Peggy- It’s a Wonderful Life!

I grew up in a very close, Irish Catholic family, and we had more Christmas traditions than I could describe.  In addition, I am a hopeless romantic, and the sparkly happiness of the holidays feeds right into my rather ridiculous love of all things sappy and festive.

Every year I hear and read endless comments/articles/doctoral theses about how difficult the holidays are and how tragic it is that everything is so commercial.  But I tend to take the opposite stance.  I love the holidays because there is more optimism, more kindness, more love than during the rest of the year.  A pessimist would say it’s sad that people can’t be as kind and generous as they are during the holidays.  I say isn’t it wonderful that people are better versions of themselves for part of the year?  Doubters decry the commercialism of Christmas; I am happy that the holiday gives a number of people money to feed their families, and the constant commercials make some people take a moment to reach out to loved ones when they normally would not.  Yes, I am Suzie Sunshine, and I’m not sorry.  The guys on my construction sites get homemade cookies from me, and they’re not sorry either.

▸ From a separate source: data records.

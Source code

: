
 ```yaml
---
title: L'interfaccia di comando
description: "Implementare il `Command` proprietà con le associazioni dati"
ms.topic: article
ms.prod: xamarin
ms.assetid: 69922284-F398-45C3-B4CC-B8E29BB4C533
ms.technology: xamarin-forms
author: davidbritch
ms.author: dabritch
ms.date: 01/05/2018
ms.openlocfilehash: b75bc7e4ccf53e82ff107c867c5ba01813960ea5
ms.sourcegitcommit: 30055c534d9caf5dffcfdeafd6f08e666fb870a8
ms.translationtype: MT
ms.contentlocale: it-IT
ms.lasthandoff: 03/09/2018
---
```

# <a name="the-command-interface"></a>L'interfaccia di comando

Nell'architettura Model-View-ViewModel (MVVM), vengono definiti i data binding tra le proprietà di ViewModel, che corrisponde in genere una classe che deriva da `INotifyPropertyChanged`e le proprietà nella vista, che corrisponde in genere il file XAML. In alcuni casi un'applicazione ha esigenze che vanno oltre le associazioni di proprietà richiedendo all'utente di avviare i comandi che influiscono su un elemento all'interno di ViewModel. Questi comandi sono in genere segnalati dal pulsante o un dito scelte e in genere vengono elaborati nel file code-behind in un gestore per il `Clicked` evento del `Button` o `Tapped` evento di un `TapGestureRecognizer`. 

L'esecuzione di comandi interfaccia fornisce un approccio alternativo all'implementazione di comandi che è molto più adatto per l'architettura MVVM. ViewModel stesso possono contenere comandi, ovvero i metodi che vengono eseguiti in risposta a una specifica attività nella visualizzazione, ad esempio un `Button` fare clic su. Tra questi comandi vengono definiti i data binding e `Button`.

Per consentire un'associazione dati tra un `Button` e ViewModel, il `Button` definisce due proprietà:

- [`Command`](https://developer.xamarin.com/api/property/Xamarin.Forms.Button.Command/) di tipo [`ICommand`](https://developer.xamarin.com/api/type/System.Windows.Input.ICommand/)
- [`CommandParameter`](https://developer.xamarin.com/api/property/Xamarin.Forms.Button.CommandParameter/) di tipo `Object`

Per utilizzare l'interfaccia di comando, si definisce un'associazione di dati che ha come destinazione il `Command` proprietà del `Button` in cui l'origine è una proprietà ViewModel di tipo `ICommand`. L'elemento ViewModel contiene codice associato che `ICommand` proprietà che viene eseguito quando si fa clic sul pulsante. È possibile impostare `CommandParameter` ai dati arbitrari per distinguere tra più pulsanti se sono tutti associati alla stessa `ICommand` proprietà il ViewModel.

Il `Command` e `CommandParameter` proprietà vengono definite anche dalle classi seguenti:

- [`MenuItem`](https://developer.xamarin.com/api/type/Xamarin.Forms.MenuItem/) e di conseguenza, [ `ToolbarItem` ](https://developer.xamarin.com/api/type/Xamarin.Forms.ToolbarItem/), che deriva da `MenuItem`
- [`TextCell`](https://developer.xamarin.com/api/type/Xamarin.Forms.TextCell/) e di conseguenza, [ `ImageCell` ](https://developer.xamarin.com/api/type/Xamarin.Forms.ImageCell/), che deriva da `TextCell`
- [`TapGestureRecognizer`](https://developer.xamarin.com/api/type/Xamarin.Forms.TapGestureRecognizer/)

Many of my favorite things are holiday-related, because the season seems to act as an amplifier for emotions and reactions.  My favorite date scene in a movie is the shopping/dinner date in the 1994 version of “Miracle on 34th Street.”  My favorite dance scene in a movie is the Vera Ellen/Danny Kaye number at the club in Florida in “White Christmas.”  My favorite shopping day of the year is my annual day at the mall in December with my mom and my little brother.  And although it’s not my absolute favorite food, I absolutely love spending 5 or 6 hours making fruitcake in mid-November from my grandmother’s recipe and soaking the 12-pound cake in bourbon every week so the family can enjoy a little bit of family history at Christmas dinner.

It amazes me when clients ask for last minute drilling the week before Christmas, but I’m much less angry than I am when confronted with unreasonable requests the rest of the year.  And sexist remarks have much less sting when Harry Connick Jr. is singing about Christmas Dreaming in the background.  The happier I am, the stronger I am to take on those who don’t believe in me.

Even if you don’t live in my little glitter-filled, sugarplum-encrusted world, I hope you can find a way to experience some joy in the holidays (FIREFIGHTERS WITH PUPPIES).  Every little bit of happiness makes you stronger, and there’s a lot of stray bliss lying around during the season.